SouthWings pilots are a diverse bunch. Jon Engle, of Charleston, South Carolina, is a former Air Force fighter and reconnaissance pilot. After retirement, he became a SouthWings volunteer, flying his World War II-era observation airplane. He says, “What I enjoy is the meaningfulness of each flight. One of my first missions involved flying a research scientist along the beach front where a restoration project had built a ‘groin’ (a series of rocks similar to a jetty) to reduce beach erosion. We flew over the site each month to photograph it with a digital camera that recorded precise GPS information, taking hundreds of images from different angles and altitudes. Concurrently, a research vessel recorded underwater radar imagery offshore. All the data was loaded into a special computer program by graduate students from the College of Charleston to create a 3-D image that could be manipulated and measured, and which showed the effects of the ‘groin’ along the beach, both above the waterline and underwater. It was a fascinating combination of photography, oceanography, geology, and advanced computer science, and my little 1942 airplane and I got to be a major part of it.”

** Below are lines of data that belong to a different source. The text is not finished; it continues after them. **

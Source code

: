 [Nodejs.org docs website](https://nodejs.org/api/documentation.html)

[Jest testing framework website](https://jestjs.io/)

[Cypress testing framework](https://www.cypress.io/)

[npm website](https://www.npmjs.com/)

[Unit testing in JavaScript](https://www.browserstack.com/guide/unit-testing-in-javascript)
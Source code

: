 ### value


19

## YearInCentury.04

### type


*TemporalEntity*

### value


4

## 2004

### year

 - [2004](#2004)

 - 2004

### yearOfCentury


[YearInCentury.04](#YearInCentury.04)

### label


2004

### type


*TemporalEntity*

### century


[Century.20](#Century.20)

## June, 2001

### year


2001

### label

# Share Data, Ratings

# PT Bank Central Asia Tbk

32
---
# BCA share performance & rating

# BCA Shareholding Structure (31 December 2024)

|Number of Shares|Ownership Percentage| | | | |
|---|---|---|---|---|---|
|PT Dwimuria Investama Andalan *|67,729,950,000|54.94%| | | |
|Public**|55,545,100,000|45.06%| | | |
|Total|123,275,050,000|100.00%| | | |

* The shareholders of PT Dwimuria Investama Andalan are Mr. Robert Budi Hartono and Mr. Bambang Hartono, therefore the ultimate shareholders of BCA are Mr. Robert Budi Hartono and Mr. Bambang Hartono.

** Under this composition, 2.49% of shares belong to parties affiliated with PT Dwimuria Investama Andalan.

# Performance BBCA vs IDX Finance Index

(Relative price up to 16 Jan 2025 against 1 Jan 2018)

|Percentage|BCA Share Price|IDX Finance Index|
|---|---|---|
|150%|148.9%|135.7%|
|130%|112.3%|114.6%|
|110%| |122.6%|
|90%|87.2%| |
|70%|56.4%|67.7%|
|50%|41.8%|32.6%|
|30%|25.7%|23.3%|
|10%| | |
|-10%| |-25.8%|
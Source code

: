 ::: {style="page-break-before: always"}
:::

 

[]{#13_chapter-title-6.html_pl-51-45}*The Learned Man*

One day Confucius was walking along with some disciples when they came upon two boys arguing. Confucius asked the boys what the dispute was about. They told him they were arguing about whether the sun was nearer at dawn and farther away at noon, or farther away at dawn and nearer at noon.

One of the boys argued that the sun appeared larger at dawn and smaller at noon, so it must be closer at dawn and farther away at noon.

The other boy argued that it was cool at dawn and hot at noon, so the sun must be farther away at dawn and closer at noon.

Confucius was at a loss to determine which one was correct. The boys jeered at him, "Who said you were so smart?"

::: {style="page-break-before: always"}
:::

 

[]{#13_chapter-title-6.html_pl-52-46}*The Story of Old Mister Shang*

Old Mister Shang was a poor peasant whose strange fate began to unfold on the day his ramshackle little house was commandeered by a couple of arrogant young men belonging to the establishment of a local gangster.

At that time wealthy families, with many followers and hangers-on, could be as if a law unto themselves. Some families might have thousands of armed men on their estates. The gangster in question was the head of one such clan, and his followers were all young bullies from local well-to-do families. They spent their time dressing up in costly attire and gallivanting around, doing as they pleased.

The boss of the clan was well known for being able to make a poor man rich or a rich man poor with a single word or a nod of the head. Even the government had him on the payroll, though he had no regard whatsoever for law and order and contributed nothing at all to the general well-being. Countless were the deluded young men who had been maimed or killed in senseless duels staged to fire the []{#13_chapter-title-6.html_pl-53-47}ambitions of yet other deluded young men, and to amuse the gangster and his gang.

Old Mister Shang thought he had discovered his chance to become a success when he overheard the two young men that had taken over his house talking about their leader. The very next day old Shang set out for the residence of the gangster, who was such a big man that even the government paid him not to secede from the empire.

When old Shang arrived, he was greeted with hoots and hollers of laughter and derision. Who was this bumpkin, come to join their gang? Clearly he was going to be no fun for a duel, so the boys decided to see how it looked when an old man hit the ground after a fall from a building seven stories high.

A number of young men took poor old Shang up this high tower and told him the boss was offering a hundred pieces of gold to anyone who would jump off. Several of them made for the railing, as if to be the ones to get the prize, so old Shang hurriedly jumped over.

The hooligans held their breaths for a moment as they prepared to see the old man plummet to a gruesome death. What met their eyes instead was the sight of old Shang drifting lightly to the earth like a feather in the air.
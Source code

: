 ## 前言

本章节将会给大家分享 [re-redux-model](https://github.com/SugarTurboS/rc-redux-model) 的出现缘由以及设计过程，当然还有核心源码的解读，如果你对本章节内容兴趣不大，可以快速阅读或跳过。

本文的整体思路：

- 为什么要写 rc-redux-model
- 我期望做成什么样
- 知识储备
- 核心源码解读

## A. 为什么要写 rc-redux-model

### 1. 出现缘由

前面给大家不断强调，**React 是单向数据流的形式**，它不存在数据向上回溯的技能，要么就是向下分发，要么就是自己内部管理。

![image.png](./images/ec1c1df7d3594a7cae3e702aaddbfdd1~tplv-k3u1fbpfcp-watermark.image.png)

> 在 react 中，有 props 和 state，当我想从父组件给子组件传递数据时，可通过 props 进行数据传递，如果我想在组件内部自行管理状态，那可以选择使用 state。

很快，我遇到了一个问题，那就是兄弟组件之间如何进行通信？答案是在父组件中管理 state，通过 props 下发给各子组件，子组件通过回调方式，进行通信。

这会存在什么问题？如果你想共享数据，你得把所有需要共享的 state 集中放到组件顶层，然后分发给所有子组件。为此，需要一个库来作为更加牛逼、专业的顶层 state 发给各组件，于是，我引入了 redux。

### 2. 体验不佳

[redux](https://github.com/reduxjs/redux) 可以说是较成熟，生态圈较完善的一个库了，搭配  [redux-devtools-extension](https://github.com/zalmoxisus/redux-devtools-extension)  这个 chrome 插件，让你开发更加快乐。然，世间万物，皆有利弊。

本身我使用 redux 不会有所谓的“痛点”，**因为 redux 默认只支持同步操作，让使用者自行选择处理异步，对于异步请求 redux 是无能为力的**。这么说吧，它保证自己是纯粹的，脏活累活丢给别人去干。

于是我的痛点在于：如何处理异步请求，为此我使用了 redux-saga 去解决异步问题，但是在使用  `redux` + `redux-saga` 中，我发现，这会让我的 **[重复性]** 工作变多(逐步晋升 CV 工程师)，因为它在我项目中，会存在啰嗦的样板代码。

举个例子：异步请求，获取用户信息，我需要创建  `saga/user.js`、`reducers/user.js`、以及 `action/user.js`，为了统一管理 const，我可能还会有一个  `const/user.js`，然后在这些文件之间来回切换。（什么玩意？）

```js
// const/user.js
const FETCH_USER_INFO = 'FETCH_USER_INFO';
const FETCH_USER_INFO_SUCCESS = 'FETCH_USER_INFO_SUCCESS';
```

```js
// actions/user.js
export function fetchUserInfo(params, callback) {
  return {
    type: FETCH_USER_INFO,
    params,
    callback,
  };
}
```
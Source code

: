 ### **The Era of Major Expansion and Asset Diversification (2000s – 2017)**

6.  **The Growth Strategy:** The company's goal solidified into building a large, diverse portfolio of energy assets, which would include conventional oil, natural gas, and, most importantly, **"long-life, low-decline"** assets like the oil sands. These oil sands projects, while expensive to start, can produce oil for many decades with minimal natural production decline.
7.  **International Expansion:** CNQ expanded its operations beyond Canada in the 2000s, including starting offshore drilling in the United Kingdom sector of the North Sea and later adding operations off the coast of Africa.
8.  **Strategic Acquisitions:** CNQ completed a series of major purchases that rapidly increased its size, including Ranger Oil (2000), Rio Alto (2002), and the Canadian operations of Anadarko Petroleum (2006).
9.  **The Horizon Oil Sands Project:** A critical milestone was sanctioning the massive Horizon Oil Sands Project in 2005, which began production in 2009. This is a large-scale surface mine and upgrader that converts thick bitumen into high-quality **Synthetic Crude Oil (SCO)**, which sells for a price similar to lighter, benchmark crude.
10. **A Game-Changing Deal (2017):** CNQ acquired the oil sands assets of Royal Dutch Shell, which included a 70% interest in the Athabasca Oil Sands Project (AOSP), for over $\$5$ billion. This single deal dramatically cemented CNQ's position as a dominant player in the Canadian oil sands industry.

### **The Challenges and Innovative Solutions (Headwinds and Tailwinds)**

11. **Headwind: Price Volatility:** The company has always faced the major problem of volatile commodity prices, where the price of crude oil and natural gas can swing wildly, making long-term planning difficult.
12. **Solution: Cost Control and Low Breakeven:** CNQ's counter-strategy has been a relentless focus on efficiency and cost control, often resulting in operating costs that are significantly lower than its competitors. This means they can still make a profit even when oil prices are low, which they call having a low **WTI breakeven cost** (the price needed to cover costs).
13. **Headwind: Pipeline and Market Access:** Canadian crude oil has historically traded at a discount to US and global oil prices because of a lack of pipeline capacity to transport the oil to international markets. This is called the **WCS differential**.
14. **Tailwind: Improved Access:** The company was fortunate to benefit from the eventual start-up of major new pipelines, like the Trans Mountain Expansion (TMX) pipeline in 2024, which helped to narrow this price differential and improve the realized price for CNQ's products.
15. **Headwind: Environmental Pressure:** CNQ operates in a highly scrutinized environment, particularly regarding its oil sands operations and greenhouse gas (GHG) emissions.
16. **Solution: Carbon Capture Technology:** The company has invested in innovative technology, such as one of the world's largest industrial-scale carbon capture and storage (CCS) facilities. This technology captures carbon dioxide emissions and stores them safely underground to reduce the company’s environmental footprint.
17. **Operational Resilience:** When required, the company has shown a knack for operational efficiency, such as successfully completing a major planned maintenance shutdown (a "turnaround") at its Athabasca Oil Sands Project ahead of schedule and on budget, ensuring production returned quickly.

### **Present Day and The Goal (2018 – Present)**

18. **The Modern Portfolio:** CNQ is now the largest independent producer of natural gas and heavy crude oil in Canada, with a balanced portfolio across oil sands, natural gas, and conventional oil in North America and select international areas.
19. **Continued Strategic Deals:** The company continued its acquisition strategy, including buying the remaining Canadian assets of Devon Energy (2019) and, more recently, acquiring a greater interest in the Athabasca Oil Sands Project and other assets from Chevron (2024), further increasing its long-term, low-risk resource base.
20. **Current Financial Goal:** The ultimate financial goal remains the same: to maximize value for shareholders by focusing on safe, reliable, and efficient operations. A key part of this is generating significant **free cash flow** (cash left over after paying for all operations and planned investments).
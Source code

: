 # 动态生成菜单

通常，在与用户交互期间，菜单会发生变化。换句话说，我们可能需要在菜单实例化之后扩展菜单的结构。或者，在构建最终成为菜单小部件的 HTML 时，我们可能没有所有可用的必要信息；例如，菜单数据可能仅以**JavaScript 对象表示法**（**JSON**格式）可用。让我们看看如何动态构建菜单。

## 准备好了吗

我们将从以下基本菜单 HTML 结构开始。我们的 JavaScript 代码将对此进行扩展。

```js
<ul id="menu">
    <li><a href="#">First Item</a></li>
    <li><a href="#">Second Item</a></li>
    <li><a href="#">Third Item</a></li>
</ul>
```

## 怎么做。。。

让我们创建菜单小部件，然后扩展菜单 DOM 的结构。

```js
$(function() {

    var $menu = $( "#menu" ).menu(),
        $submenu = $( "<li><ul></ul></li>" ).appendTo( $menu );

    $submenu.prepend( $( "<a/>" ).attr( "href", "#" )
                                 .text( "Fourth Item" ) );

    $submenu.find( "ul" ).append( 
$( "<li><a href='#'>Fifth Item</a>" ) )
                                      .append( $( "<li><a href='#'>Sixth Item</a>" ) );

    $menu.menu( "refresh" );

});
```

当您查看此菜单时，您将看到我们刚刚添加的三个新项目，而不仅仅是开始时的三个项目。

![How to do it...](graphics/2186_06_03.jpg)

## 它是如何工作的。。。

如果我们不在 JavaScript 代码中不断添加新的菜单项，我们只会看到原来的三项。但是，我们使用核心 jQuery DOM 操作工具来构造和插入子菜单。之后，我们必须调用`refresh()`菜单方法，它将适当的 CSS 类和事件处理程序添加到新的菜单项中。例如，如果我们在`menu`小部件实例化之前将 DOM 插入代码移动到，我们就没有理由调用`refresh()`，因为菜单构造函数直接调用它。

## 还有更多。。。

Volunteer pilot Les Abend, of Flagler Beach, Florida, is a retired American Airlines pilot. He and his Piper Arrow are fairly new to SouthWings, but one of his favorite missions so far was flying a respected New Orleans chef over his Gulf food supply. “After dining at his restaurant, my wife and I gained a greater appreciation of the delicate balance between a healthy seafood meal and the effects of environmental intrusion.”
Rankin Whittingon, a lifelong pilot, thinks that growing up on a farm in Virginia and attending a Quaker college sensitized him to environmental issues. When he retired from a career in social services, he and his planes (a restored 1978 Cessna 182Q and a1999 Super Decathlon) went to work for SouthWings. One of his most memorable missions was flying over a mountaintop-removal strip mine near Beckley, West Virginia. His passengers were a reporter for National Public Radio, a photographer for Bloomberg News, and the head of Coal River Mountain Watch, an organization that promotes accountability for the companies operating mountaintop removal mines. He was happy when his flight resulted in some excellent press coverage of the environmental issues involved.
Dowling says that many SouthWings pilots enjoy both the diversity of their missions and the diversity of people they get to work with, “people they would never have crossed paths with otherwise.” But most of all, they value the chance to make a difference for humanity and the planet. “In the context of GA, it’s a way to give back while doing something you really love. Among volunteer pilot organizations, we’re unique in our focus on the environment and the natural world. If you’re passionate about protecting land and water for your children and grandchildren, this is a way to do it.”